▸ **REQUIRED WORK**: Whenever a line in the entries includes the word "preorder", copy that line out.
Top of EXCERPTED DATA
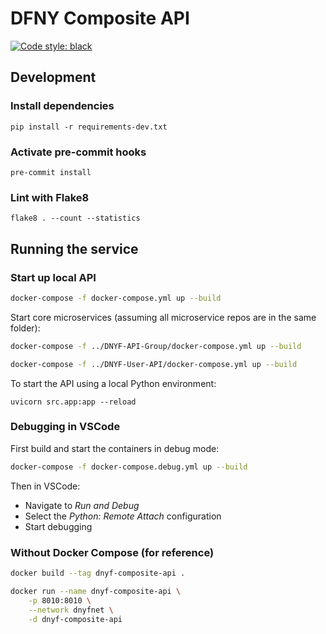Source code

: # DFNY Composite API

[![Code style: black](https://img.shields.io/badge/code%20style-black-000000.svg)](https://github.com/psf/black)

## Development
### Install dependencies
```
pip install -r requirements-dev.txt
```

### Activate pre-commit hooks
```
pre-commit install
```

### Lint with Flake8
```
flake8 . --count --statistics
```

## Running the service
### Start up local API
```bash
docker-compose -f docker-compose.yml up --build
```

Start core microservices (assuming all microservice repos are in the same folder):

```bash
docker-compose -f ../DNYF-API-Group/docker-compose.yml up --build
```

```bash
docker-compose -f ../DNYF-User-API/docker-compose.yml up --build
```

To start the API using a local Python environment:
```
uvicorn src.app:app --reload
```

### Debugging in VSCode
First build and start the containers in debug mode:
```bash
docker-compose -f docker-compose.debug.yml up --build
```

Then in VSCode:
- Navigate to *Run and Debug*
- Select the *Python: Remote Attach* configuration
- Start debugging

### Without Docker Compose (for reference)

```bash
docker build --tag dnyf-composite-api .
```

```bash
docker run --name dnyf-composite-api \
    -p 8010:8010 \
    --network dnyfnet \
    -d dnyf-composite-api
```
Bottom of EXCERPTED DATA
Top of EXCERPTED DATA
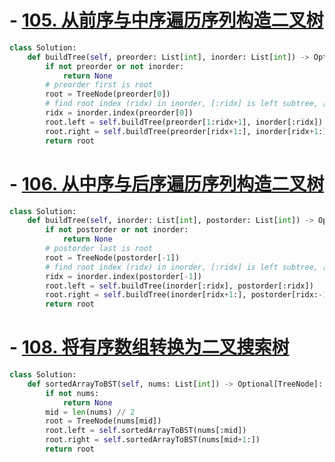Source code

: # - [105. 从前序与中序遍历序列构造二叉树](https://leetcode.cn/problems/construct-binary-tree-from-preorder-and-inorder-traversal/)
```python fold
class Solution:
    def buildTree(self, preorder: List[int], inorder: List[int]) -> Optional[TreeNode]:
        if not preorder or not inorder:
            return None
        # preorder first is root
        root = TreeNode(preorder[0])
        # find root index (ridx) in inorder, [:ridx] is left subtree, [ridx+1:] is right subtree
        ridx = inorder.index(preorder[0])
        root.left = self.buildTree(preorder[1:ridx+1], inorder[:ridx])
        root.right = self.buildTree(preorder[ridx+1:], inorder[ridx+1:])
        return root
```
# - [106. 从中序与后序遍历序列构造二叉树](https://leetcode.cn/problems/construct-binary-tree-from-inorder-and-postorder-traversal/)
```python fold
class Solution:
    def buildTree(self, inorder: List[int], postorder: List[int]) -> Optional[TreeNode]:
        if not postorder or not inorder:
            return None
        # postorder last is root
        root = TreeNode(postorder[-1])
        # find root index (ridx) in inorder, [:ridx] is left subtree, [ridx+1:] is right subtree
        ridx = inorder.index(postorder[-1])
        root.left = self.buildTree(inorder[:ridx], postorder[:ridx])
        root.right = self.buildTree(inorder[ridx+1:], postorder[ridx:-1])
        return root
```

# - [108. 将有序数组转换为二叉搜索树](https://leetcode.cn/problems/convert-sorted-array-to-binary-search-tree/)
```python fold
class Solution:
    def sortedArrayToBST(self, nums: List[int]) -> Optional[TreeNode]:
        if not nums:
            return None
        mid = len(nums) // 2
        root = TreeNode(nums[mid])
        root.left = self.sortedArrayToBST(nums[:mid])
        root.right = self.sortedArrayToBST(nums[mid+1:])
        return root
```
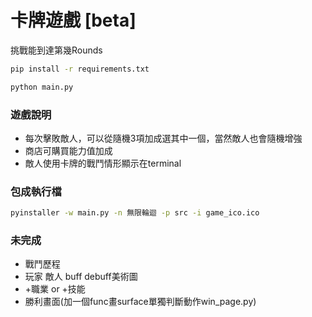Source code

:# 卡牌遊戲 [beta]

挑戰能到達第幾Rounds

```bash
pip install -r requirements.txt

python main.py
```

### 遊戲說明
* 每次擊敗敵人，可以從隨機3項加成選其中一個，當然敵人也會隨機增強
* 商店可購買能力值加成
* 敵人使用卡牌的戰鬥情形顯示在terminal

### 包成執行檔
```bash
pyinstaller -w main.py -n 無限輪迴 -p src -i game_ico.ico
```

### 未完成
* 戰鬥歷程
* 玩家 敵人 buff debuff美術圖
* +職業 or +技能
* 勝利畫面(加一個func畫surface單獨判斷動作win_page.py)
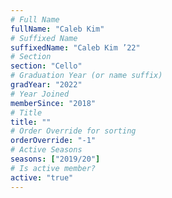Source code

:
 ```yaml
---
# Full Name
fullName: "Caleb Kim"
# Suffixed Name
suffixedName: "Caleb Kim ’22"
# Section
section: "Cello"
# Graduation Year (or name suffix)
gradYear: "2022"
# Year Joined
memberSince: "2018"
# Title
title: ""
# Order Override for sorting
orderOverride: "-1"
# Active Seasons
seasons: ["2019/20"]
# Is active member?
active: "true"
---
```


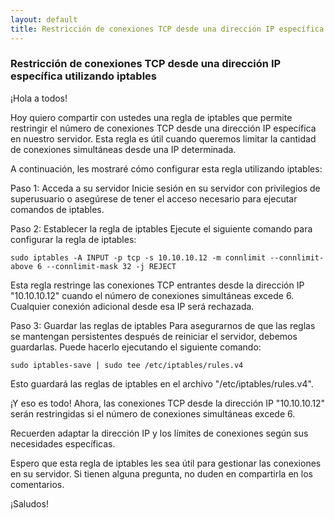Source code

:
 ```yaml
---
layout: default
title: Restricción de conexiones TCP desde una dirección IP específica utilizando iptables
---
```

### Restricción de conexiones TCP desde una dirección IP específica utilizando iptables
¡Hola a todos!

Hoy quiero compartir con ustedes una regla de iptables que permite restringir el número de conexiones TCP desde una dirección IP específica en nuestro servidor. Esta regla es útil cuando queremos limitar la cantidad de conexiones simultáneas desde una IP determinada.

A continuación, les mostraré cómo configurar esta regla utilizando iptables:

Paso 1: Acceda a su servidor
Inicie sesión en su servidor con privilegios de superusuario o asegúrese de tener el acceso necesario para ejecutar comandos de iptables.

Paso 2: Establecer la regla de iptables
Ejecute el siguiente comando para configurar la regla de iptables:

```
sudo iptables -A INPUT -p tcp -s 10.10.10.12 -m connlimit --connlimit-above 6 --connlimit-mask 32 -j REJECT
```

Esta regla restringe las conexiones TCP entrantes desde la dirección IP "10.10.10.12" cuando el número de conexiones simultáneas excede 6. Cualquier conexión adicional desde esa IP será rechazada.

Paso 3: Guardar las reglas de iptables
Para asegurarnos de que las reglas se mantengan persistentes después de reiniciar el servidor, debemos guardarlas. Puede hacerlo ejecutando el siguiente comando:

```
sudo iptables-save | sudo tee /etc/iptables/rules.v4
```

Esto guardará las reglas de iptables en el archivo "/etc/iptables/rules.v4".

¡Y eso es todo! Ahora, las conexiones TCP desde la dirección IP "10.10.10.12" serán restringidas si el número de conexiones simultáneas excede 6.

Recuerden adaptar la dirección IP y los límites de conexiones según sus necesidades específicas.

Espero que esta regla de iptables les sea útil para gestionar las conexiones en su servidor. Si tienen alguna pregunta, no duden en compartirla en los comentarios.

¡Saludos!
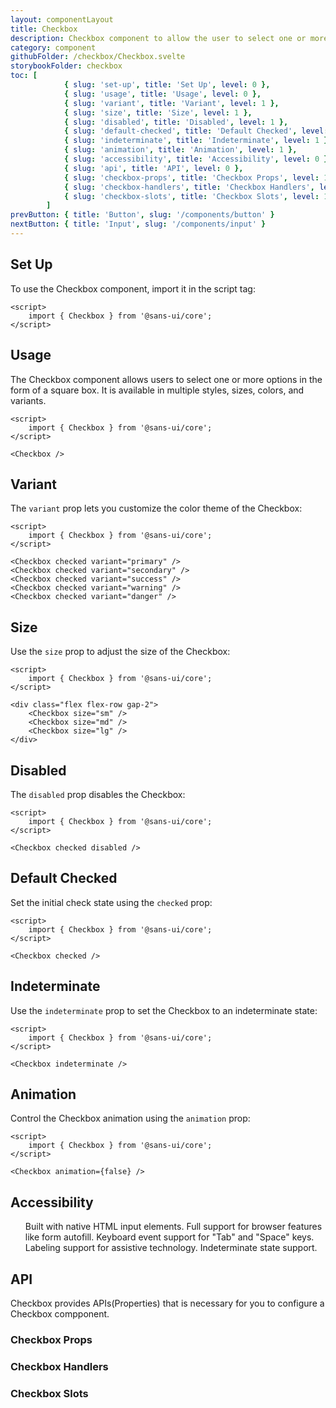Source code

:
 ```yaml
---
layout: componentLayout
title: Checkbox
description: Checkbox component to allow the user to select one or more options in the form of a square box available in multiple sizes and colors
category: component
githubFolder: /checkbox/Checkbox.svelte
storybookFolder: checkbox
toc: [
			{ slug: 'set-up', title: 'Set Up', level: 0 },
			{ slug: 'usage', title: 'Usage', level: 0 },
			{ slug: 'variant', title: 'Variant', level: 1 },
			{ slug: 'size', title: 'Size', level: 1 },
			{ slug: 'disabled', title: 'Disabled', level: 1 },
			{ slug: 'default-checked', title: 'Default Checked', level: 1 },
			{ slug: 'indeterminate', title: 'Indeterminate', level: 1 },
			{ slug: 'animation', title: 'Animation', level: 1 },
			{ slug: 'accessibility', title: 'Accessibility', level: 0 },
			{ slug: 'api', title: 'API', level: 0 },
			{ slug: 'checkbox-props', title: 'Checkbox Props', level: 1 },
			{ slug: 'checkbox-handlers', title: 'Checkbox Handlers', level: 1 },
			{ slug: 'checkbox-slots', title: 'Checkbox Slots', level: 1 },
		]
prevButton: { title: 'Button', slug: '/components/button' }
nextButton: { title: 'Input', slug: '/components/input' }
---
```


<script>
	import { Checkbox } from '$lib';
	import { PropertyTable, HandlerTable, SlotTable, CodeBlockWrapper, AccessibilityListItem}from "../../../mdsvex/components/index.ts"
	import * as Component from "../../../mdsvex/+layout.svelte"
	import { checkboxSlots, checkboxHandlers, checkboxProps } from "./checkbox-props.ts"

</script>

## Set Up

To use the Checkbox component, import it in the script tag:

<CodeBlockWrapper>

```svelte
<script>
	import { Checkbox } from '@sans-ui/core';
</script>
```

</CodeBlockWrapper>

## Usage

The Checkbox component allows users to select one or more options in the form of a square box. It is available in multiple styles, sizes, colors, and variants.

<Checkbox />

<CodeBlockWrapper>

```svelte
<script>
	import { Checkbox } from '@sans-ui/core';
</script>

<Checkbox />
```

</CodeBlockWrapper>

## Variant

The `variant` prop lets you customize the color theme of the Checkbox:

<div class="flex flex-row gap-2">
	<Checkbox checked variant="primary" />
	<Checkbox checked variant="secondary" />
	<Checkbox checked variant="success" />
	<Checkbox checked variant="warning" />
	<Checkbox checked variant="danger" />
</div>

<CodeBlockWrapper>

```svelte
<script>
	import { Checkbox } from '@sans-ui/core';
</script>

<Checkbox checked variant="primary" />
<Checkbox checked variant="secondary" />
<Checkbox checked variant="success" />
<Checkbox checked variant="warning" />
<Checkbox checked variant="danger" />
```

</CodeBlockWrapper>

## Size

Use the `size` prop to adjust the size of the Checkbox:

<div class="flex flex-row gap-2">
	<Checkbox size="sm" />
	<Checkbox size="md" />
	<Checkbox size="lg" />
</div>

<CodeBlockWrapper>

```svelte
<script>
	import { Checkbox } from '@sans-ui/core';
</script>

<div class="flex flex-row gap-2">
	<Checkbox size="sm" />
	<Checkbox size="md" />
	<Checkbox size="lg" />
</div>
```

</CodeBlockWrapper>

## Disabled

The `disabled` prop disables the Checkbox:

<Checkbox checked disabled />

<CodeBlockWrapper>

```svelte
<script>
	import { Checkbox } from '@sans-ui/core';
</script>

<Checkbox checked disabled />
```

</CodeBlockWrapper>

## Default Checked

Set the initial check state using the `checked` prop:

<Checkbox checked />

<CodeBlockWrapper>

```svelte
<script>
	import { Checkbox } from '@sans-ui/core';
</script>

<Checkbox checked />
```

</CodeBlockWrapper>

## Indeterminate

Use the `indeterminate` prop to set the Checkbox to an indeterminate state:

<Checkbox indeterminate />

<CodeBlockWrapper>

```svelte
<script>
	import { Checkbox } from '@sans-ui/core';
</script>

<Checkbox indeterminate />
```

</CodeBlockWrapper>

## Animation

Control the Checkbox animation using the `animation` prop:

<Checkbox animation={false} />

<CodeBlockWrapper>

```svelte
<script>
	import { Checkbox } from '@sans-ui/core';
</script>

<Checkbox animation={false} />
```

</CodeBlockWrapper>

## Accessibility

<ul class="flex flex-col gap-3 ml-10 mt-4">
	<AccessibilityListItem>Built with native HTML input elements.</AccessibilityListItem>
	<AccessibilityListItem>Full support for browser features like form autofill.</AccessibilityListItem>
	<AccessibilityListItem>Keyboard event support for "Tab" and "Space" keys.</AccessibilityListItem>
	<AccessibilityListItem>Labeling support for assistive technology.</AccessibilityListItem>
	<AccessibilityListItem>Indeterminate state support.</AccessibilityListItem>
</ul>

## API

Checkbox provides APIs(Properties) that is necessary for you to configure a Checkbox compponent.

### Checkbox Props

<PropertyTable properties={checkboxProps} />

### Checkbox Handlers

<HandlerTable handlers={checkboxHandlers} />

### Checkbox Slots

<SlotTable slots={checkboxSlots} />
Bottom of EXCERPTED DATA
▸ **WRITTEN REPLY**:
: # - [105. 从前序与中序遍历序列构造二叉树](https://leetcode.cn/problems/construct-binary-tree-from-preorder-and-inorder-traversal/)
    def buildTree(self, preorder: List[int], inorder: List[int]) -> Optional[TreeNode]:
        if not preorder or not inorder:
        # preorder first is root
        root = TreeNode(preorder[0])
        ridx = inorder.index(preorder[0])
        root.left = self.buildTree(preorder[1:ridx+1], inorder[:ridx])
        root.right = self.buildTree(preorder[ridx+1:], inorder[ridx+1:])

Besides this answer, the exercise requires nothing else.